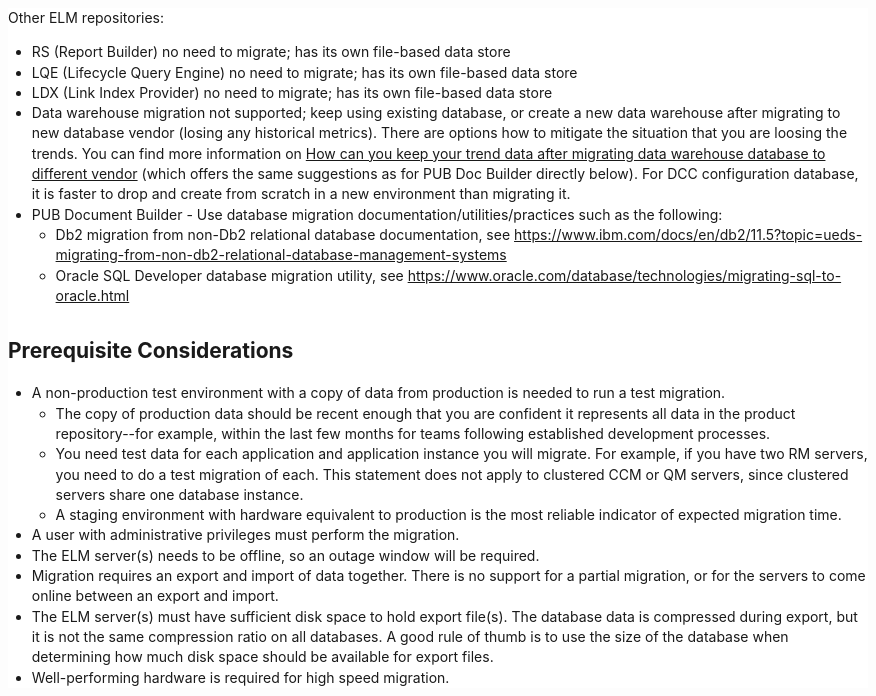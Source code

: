 Other ELM repositories:

-   RS (Report Builder) no need to migrate; has its own file-based data
    store
-   LQE (Lifecycle Query Engine) no need to migrate; has its own
    file-based data store
-   LDX (Link Index Provider) no need to migrate; has its own file-based
    data store
-   Data warehouse migration not supported; keep using existing
    database, or create a new data warehouse after migrating to new
    database vendor (losing any historical metrics). There are options
    how to mitigate the situation that you are loosing the trends. You
    can find more information on [How can you keep your trend data after
    migrating data warehouse database to different
    vendor](https://jazz.net/forum/questions/277294/how-can-you-keep-your-trend-data-after-migrating-data-warehouse-database-to-different-vendor?page=1&focusedAnswerId=277297#277297)
    (which offers the same suggestions as for PUB Doc Builder directly
    below). For DCC configuration database, it is faster to drop and
    create from scratch in a new environment than migrating it.
-   PUB Document Builder - Use database migration
    documentation/utilities/practices such as the following:
    -   Db2 migration from non-Db2 relational database documentation,
        see
        <https://www.ibm.com/docs/en/db2/11.5?topic=ueds-migrating-from-non-db2-relational-database-management-systems>
    -   Oracle SQL Developer database migration utility, see
        <https://www.oracle.com/database/technologies/migrating-sql-to-oracle.html>

## Prerequisite Considerations

-   A non-production test environment with a copy of data from
    production is needed to run a test migration.
    -   The copy of production data should be recent enough that you are
        confident it represents all data in the product repository--for
        example, within the last few months for teams following
        established development processes.
    -   You need test data for each application and application instance
        you will migrate. For example, if you have two RM servers, you
        need to do a test migration of each. This statement does not
        apply to clustered CCM or QM servers, since clustered servers
        share one database instance.
    -   A staging environment with hardware equivalent to production is
        the most reliable indicator of expected migration time.
-   A user with administrative privileges must perform the migration.
-   The ELM server(s) needs to be offline, so an outage window will be
    required.
-   Migration requires an export and import of data together. There is
    no support for a partial migration, or for the servers to come
    online between an export and import.
-   The ELM server(s) must have sufficient disk space to hold export
    file(s). The database data is compressed during export, but it is
    not the same compression ratio on all databases. A good rule of
    thumb is to use the size of the database when determining how much
    disk space should be available for export files.
-   Well-performing hardware is required for high speed migration.
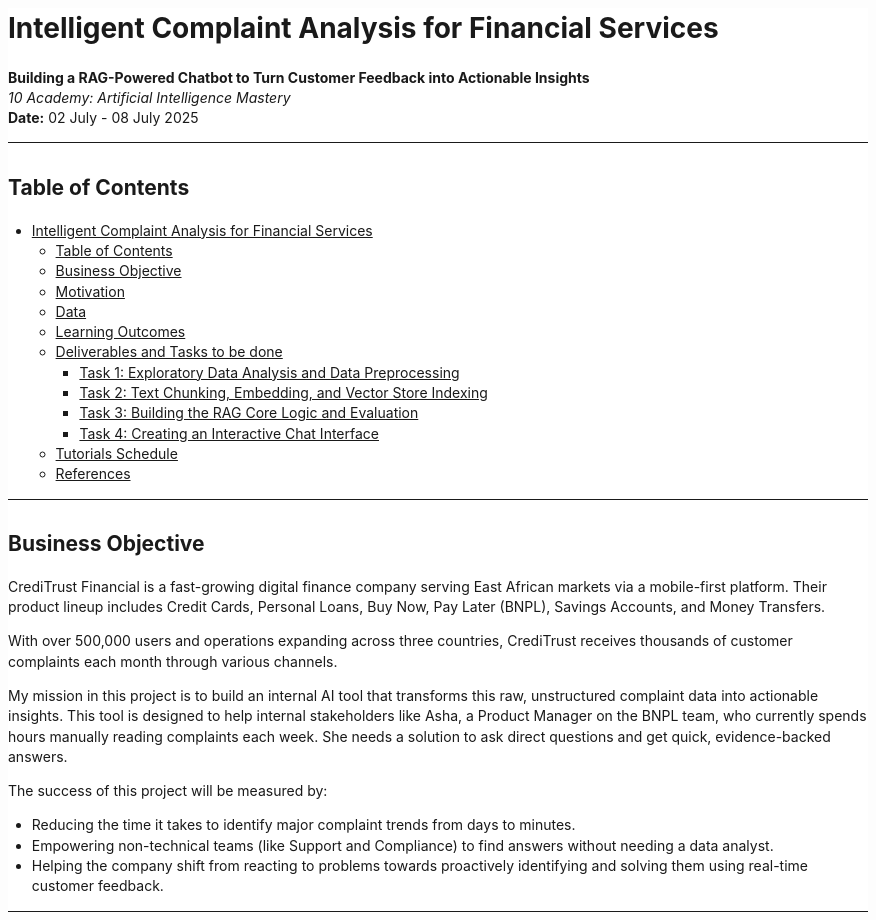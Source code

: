 # Intelligent Complaint Analysis for Financial Services  
**Building a RAG-Powered Chatbot to Turn Customer Feedback into Actionable Insights**  
*10 Academy: Artificial Intelligence Mastery*  
**Date:** 02 July - 08 July 2025  

---

## Table of Contents

- [Intelligent Complaint Analysis for Financial Services](#intelligent-complaint-analysis-for-financial-services)
  - [Table of Contents](#table-of-contents)
  - [Business Objective](#business-objective)
  - [Motivation](#motivation)
  - [Data](#data)
  - [Learning Outcomes](#learning-outcomes)
  - [Deliverables and Tasks to be done](#deliverables-and-tasks-to-be-done)
    - [Task 1: Exploratory Data Analysis and Data Preprocessing](#task-1-exploratory-data-analysis-and-data-preprocessing)
    - [Task 2: Text Chunking, Embedding, and Vector Store Indexing](#task-2-text-chunking-embedding-and-vector-store-indexing)
    - [Task 3: Building the RAG Core Logic and Evaluation](#task-3-building-the-rag-core-logic-and-evaluation)
    - [Task 4: Creating an Interactive Chat Interface](#task-4-creating-an-interactive-chat-interface)
  - [Tutorials Schedule](#tutorials-schedule)
  - [References](#references)

---

## Business Objective

CrediTrust Financial is a fast-growing digital finance company serving East African markets via a mobile-first platform. Their product lineup includes Credit Cards, Personal Loans, Buy Now, Pay Later (BNPL), Savings Accounts, and Money Transfers.

With over 500,000 users and operations expanding across three countries, CrediTrust receives thousands of customer complaints each month through various channels.

My mission in this project is to build an internal AI tool that transforms this raw, unstructured complaint data into actionable insights. This tool is designed to help internal stakeholders like Asha, a Product Manager on the BNPL team, who currently spends hours manually reading complaints each week. She needs a solution to ask direct questions and get quick, evidence-backed answers.

The success of this project will be measured by:

- Reducing the time it takes to identify major complaint trends from days to minutes.  
- Empowering non-technical teams (like Support and Compliance) to find answers without needing a data analyst.  
- Helping the company shift from reacting to problems towards proactively identifying and solving them using real-time customer feedback.

---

Exercise goal
Output, line for line and exactly, the records above from their first line through the one with "established development processes.", both ends included, but no pictures.

Answer section
Source code

: Other ELM repositories:

-   RS (Report Builder) no need to migrate; has its own file-based data
    store
-   LQE (Lifecycle Query Engine) no need to migrate; has its own
    file-based data store
-   LDX (Link Index Provider) no need to migrate; has its own file-based
    data store
-   Data warehouse migration not supported; keep using existing
    database, or create a new data warehouse after migrating to new
    database vendor (losing any historical metrics). There are options
    how to mitigate the situation that you are loosing the trends. You
    can find more information on [How can you keep your trend data after
    migrating data warehouse database to different
    vendor](https://jazz.net/forum/questions/277294/how-can-you-keep-your-trend-data-after-migrating-data-warehouse-database-to-different-vendor?page=1&focusedAnswerId=277297#277297)
    (which offers the same suggestions as for PUB Doc Builder directly
    below). For DCC configuration database, it is faster to drop and
    create from scratch in a new environment than migrating it.
-   PUB Document Builder - Use database migration
    documentation/utilities/practices such as the following:
    -   Db2 migration from non-Db2 relational database documentation,
        see
        <https://www.ibm.com/docs/en/db2/11.5?topic=ueds-migrating-from-non-db2-relational-database-management-systems>
    -   Oracle SQL Developer database migration utility, see
        <https://www.oracle.com/database/technologies/migrating-sql-to-oracle.html>

## Prerequisite Considerations

-   A non-production test environment with a copy of data from
    production is needed to run a test migration.
    -   The copy of production data should be recent enough that you are
        confident it represents all data in the product repository--for
        example, within the last few months for teams following
        established development processes.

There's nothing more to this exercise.